Let $(H,⟨·,·⟩)$ be a separable Hilbert space of infinite orthogonal dimension. Let $\{u_n\}$ be an orthonormal basis and $H_N$ be the finite dimensional subspace generated by the first $N$ elements.
$P_N : H → H_N$ is the projector operator defined as usual as the finite sum between the Fourier coefficient $v_n$ and $u_n$
If $\{a_n\}$ is a (countable) sequence of positive numbers such that $a_n →0$ and we consider the orthogonal system $\{a_nu_n\}$ , is it true that the sequence of corresponding orthogonal projectors $Q_N$ converges in $B(H)$ and the limit operator is compact?
In my opinion no, the weak-* limit is the identity operator $I$ that is not compact.
But it converges in $B(H)$?
I think initially that because $Q_N$ is a finite_rank operator (by definition), it's compact. But $K(H)$ is a closed subspace so it cannot converge to the identity operator. But in this way i don't use at all the information about $a_n$ so there is for sure something that i'm missing
Best Answer
As commented, your definition of $Q_N$ is ambiguous (as is your definition of $P_N$, as it uses undefined $v_n$'s...)

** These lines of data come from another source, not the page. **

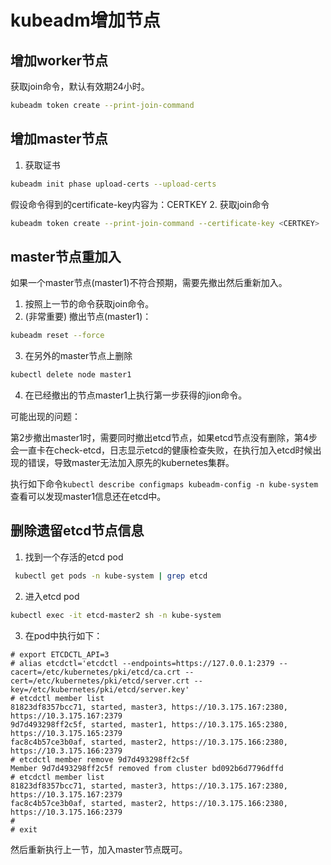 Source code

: # kubeadm增加节点

## 增加worker节点
获取join命令，默认有效期24小时。
```sh
kubeadm token create --print-join-command
```

## 增加master节点
1. 获取证书
```sh
kubeadm init phase upload-certs --upload-certs
```
假设命令得到的certificate-key内容为：CERTKEY
2. 获取join命令
```sh
kubeadm token create --print-join-command --certificate-key <CERTKEY>
```

## master节点重加入
如果一个master节点(master1)不符合预期，需要先撤出然后重新加入。
1. 按照上一节的命令获取join命令。
2. (非常重要) 撤出节点(master1)：
```sh
kubeadm reset --force
```
3. 在另外的master节点上删除
```sh
kubectl delete node master1
```
4. 在已经撤出的节点master1上执行第一步获得的jion命令。

可能出现的问题：

第2步撤出master1时，需要同时撤出etcd节点，如果etcd节点没有删除，第4步会一直卡在check-etcd，日志显示etcd的健康检查失败，在执行加入etcd时候出现的错误，导致master无法加入原先的kubernetes集群。

执行如下命令`kubectl describe configmaps kubeadm-config -n kube-system`查看可以发现master1信息还在etcd中。

## 删除遗留etcd节点信息
1. 找到一个存活的etcd pod
```sh
 kubectl get pods -n kube-system | grep etcd
```
2. 进入etcd pod
```sh
kubectl exec -it etcd-master2 sh -n kube-system
```
3. 在pod中执行如下：
```
# export ETCDCTL_API=3
# alias etcdctl='etcdctl --endpoints=https://127.0.0.1:2379 --cacert=/etc/kubernetes/pki/etcd/ca.crt --cert=/etc/kubernetes/pki/etcd/server.crt --key=/etc/kubernetes/pki/etcd/server.key'
# etcdctl member list
81823df8357bcc71, started, master3, https://10.3.175.167:2380, https://10.3.175.167:2379
9d7d493298ff2c5f, started, master1, https://10.3.175.165:2380, https://10.3.175.165:2379
fac8c4b57ce3b0af, started, master2, https://10.3.175.166:2380, https://10.3.175.166:2379
# etcdctl member remove 9d7d493298ff2c5f
Member 9d7d493298ff2c5f removed from cluster bd092b6d7796dffd
# etcdctl member list
81823df8357bcc71, started, master3, https://10.3.175.167:2380, https://10.3.175.167:2379
fac8c4b57ce3b0af, started, master2, https://10.3.175.166:2380, https://10.3.175.166:2379
#
# exit
```
然后重新执行上一节，加入master节点既可。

But, guessing what you probably mean: first, I'd say something like $$ P_N(\sum_{n\ge 0} c_n\cdot u_n) \;=\; \sum_{1\le n\le N}c_n\cdot u_n $$ for Hilbert-space coefficients $c_n=\langle v,u_n\rangle$, for $v\in \ell^2$. Yes, as bounded (=continuous) operators, the $P_N$ converge in the strong topology (so, certainly the weak topology) to the identity operator. EDIT: But definitely not in the operator-norm topology.

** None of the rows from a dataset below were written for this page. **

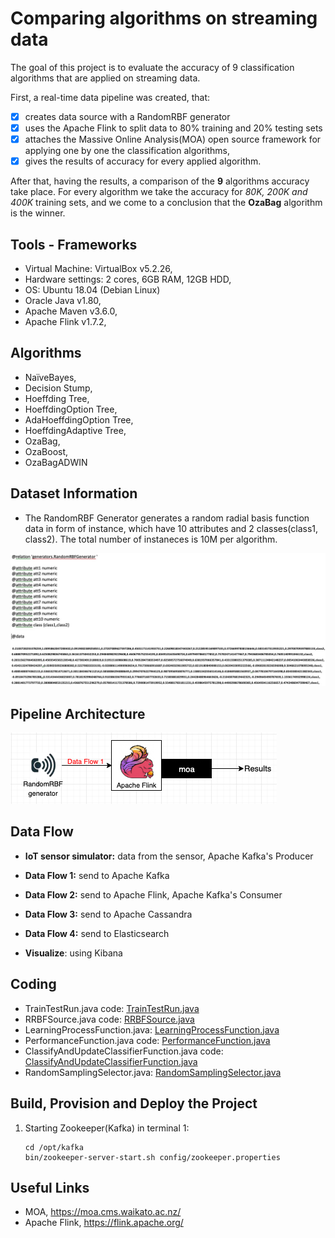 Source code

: # Comparing algorithms on streaming data
The goal of this project is to evaluate the accuracy of 9 classification algorithms that are applied on streaming data. 

First, a real-time data pipeline was created, that:
- [x] creates data source with a RandomRBF generator
- [x] uses the Apache Flink to split data to 80% training and 20% testing sets 
- [x] attaches the Massive Online Analysis(MOA) open source framework for applying one by one the classification algorithms, 
- [x] gives the results of accuracy for every applied algorithm.

After that, having the results, a comparison of the **9** algorithms accuracy take place. For every algorithm we take the accuracy for _80K, 200K and 400K_ training sets, and we come to a conclusion that the **OzaBag** algorithm is the winner.


## **Tools - Frameworks** ##
- Virtual Machine: VirtualBox v5.2.26, 
- Hardware settings: 2 cores, 6GB RAM, 12GB HDD, 
- OS: Ubuntu 18.04 (Debian Linux) 
- Oracle Java v1.80, 
- Apache Maven v3.6.0,
- Apache Flink v1.7.2,


## **Algorithms** ##
- NaïveBayes,
- Decision Stump,
- Hoeffding Tree,
- HoeffdingOption Tree, 
- AdaHoeffdingOption Tree, 
- HoeffdingAdaptive Tree, 
- OzaBag,  
- OzaBoost, 
- OzaBagADWIN


## Dataset Information ##
- The RandomRBF Generator generates a random radial basis function data in form of instance, which have 10 attributes and 2 classes(class1, class2). The total number of instaneces is 10M per algorithm.

![RBF_data](https://github.com/ioantsep/comparing-algorithms-streaming-data/blob/main/images/RBF_data.png)


## Pipeline Architecture ##

![pipeline](https://github.com/ioantsep/comparing-algorithms-streaming-data/blob/main/images/pipeline3.png)



## **Data Flow** ##
- __IoT sensor simulator:__ data from the sensor, Apache Kafka's Producer

- __Data Flow 1:__ send to Apache Kafka

- __Data Flow 2:__ send to Apache Flink, Apache Kafka's Consumer

- __Data Flow 3:__ send to Apache Cassandra

- __Data Flow 4:__ send to Elasticsearch

- __Visualize__: using Kibana


## **Coding** ##
- TrainTestRun.java code: [TrainTestRun.java](https://github.com/ioantsep/comparing-algorithms-streaming-data/blob/main/coding/TrainTestRun.java)
- RRBFSource.java code: [RRBFSource.java](https://github.com/ioantsep/comparing-algorithms-streaming-data/blob/main/coding/RRBFSource.java)
- LearningProcessFunction.java: [LearningProcessFunction.java](https://github.com/ioantsep/comparing-algorithms-streaming-data/blob/main/coding/LearningProcessFunction.java)
- PerformanceFunction.java code: [PerformanceFunction.java](https://github.com/ioantsep/comparing-algorithms-streaming-data/blob/main/coding/PerformanceFunction.java)
- ClassifyAndUpdateClassifierFunction.java code: [ClassifyAndUpdateClassifierFunction.java](https://github.com/ioantsep/comparing-algorithms-streaming-data/blob/main/coding/ClassifyAndUpdateClassifierFunction.java)
- RandomSamplingSelector.java: [RandomSamplingSelector.java](https://github.com/ioantsep/comparing-algorithms-streaming-data/blob/main/coding/RandomSamplingSelector.java)


## **Build, Provision and Deploy the Project** ##
1. Starting Zookeeper(Kafka) in terminal 1: 
	```
	cd /opt/kafka
	bin/zookeeper-server-start.sh config/zookeeper.properties
	```


## **Useful Links** ##
- MOA, https://moa.cms.waikato.ac.nz/
- Apache Flink, https://flink.apache.org/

Among other things, I'm supposing you don't want $Q_N$ to be the same thing as $P_N$. With constants $\{a_n\}$, we could define $$ Q_N(\sum_{n\ge 1} c_n\cdot u_n) \;=\; \sum_{1\le n\le N} a_n\cdot c_n\cdot u_n $$ for example. When $a_n\to 0$, $Q_N\to Q$ in the operator-norm topology, where $$ Q(\sum_{n\ge 1} c_n\cdot u_n) \;=\; \sum_{n\ge 1} a_n\cdot c_n \cdot u_n $$ And this $Q$ is compact. EDIT: any proof of compactness is probably more-or-less equivalent to proving that the image $Q(B)$ of the unit ball $B$ in $\ell^2$ is totally bounded, meaning that, given $\varepsilon>0$, $Q(B)$ can be covered by finitely-many open balls of radius $\varepsilon$. This exactly uses $a_n\to 0$, and is a pretty standard exercise.